*DATASET ENTRIES*:
◆ ◆ ◆ ◆ ◆

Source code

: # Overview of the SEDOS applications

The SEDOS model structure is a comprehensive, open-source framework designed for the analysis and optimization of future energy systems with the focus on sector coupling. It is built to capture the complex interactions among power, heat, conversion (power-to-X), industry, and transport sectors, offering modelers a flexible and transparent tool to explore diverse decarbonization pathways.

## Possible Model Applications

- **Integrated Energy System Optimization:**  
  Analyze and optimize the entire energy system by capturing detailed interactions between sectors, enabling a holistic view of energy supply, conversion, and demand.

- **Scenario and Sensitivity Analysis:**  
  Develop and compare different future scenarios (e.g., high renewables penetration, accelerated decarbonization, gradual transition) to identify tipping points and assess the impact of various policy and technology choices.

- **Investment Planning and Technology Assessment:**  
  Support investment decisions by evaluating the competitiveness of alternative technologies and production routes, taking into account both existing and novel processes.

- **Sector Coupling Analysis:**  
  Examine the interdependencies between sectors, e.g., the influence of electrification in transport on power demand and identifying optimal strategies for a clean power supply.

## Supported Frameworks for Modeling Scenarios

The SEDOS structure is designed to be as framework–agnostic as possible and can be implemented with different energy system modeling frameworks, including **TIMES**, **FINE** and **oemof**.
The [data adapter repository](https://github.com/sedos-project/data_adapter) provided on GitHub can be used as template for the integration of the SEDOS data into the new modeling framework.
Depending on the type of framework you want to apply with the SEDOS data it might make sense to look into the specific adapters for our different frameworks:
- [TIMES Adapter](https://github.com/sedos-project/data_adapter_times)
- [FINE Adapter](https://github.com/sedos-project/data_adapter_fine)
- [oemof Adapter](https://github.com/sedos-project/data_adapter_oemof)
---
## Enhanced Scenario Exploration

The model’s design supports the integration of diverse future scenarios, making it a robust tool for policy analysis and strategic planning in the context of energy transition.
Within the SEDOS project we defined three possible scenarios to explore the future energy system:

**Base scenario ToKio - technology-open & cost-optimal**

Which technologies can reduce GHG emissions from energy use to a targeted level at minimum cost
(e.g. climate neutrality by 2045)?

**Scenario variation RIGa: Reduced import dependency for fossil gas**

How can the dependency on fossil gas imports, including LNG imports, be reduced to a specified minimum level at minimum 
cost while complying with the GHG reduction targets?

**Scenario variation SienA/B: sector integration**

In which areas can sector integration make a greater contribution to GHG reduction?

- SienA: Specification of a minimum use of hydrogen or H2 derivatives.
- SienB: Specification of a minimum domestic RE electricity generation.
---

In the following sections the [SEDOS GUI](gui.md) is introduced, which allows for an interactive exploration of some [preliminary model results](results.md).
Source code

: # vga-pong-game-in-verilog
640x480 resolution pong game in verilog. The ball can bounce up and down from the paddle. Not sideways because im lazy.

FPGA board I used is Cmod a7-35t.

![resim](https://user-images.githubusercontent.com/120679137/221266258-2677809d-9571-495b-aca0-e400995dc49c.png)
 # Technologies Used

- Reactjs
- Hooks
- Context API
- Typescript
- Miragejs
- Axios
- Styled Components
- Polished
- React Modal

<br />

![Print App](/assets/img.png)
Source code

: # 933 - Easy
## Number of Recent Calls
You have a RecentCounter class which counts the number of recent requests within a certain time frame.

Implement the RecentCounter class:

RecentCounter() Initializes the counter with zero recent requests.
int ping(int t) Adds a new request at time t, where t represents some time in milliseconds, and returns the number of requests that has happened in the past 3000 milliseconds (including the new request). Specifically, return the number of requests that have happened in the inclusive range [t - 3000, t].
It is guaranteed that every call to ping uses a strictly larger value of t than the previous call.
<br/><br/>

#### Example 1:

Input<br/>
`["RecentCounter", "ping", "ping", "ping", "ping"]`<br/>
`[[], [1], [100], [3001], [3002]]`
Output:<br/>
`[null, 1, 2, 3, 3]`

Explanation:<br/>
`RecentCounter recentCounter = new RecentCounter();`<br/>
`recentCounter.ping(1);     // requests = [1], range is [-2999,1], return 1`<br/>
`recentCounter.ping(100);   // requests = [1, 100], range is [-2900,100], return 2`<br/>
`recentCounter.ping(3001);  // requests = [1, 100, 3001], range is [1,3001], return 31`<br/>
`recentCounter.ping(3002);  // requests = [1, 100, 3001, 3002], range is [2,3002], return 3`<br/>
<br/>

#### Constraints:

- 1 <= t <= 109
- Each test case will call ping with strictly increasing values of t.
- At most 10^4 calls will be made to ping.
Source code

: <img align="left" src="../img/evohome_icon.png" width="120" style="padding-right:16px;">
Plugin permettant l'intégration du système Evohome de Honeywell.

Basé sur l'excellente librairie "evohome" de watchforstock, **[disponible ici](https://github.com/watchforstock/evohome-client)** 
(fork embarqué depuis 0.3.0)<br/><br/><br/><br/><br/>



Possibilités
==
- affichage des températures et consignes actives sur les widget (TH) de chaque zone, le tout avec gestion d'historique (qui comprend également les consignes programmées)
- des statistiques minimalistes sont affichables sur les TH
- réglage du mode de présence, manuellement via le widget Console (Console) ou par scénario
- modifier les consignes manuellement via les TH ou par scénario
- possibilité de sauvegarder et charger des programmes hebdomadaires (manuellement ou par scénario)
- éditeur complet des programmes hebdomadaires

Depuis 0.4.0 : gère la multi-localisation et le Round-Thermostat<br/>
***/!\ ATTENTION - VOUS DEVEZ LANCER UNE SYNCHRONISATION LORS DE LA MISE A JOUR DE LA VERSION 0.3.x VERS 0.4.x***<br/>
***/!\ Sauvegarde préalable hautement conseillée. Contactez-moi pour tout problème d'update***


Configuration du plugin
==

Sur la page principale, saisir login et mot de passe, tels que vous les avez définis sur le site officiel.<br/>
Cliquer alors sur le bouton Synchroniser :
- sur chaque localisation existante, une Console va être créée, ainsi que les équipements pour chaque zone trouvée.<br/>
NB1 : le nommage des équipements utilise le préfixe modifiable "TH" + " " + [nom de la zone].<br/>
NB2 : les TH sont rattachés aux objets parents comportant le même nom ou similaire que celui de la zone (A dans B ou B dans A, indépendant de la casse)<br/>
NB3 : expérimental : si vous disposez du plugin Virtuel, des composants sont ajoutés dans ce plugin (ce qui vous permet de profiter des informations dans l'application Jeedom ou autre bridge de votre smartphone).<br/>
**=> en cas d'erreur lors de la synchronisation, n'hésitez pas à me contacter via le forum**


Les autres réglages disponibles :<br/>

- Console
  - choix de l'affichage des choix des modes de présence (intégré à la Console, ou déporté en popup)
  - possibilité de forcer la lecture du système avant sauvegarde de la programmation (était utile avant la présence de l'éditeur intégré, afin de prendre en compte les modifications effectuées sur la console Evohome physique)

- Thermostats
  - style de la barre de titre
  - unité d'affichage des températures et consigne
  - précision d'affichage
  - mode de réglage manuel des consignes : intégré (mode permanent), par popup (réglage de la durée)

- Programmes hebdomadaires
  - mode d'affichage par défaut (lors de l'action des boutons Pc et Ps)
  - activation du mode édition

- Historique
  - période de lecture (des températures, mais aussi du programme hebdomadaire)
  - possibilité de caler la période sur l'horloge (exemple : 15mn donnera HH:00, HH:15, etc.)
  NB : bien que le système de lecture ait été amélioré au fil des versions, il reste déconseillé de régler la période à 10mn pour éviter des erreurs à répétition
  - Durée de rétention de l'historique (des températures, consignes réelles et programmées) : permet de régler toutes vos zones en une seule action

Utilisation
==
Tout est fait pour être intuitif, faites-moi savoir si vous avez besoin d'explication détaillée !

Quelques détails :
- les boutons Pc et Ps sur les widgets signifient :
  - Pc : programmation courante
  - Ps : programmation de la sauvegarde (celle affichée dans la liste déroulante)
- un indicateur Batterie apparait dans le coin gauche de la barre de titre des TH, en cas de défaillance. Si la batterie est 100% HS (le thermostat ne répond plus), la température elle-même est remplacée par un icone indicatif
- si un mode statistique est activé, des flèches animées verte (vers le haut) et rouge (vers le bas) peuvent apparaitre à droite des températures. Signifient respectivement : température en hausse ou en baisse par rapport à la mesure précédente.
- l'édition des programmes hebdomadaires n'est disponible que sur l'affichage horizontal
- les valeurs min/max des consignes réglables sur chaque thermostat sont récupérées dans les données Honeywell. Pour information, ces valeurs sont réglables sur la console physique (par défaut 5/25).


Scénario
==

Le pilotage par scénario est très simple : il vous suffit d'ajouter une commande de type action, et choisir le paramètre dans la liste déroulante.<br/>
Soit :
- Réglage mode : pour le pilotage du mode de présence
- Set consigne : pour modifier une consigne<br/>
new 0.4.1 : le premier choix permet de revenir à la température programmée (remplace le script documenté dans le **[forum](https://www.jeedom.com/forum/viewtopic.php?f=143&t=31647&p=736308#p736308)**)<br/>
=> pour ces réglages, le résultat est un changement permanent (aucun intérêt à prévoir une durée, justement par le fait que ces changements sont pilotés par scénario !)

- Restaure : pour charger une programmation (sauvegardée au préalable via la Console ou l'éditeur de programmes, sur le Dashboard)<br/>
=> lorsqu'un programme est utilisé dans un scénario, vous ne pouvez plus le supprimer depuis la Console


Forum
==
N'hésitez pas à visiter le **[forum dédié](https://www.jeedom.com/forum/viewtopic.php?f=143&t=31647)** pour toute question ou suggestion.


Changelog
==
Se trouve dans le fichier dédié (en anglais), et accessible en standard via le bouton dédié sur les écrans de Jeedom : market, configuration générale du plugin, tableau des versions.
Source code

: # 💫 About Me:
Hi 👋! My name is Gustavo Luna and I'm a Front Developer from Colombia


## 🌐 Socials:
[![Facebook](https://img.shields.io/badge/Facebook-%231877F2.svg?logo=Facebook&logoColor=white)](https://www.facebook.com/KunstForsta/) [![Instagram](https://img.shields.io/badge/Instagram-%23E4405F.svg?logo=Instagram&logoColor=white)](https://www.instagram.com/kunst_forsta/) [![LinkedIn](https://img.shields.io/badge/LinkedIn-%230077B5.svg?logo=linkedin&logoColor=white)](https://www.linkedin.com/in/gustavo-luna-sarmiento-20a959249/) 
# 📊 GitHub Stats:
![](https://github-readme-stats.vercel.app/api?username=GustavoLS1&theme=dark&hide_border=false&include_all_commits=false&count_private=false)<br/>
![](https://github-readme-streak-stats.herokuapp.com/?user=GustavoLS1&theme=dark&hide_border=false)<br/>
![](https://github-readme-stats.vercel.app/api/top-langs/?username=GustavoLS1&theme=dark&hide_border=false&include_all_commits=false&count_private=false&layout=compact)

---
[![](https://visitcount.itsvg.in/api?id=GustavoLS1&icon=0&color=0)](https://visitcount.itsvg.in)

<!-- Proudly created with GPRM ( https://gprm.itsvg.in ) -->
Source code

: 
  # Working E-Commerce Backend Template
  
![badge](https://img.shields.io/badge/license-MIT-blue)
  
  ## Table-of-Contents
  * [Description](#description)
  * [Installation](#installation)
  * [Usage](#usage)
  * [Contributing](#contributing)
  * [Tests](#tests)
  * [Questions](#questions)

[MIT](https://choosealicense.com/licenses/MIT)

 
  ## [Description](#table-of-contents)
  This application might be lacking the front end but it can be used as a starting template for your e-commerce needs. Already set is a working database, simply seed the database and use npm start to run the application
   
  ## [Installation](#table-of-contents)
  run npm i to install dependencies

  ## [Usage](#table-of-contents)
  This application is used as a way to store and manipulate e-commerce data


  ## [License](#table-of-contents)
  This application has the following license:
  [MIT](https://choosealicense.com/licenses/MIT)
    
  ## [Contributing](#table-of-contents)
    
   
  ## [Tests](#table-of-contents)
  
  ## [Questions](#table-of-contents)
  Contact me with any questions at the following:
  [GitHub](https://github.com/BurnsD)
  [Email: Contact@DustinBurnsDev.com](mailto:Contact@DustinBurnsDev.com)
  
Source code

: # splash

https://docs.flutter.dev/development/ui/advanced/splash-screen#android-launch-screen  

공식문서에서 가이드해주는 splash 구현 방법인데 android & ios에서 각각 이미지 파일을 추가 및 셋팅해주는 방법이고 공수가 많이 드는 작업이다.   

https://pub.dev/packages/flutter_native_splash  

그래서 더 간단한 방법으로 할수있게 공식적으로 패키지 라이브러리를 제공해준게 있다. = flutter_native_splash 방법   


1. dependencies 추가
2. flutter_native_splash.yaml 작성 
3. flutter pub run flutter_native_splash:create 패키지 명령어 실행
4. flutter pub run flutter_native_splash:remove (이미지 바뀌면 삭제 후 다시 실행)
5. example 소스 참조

◆ ◆ ◆ ◆ ◆

*TASK ITEM*:
Please copy each line from the material above in which the string "régler" appears.

*OUTPUT*:
  NB : bien que le système de lecture ait été amélioré au fil des versions, il reste déconseillé de régler la période à 10mn pour éviter des erreurs à répétition
  - Durée de rétention de l'historique (des températures, consignes réelles et programmées) : permet de régler toutes vos zones en une seule action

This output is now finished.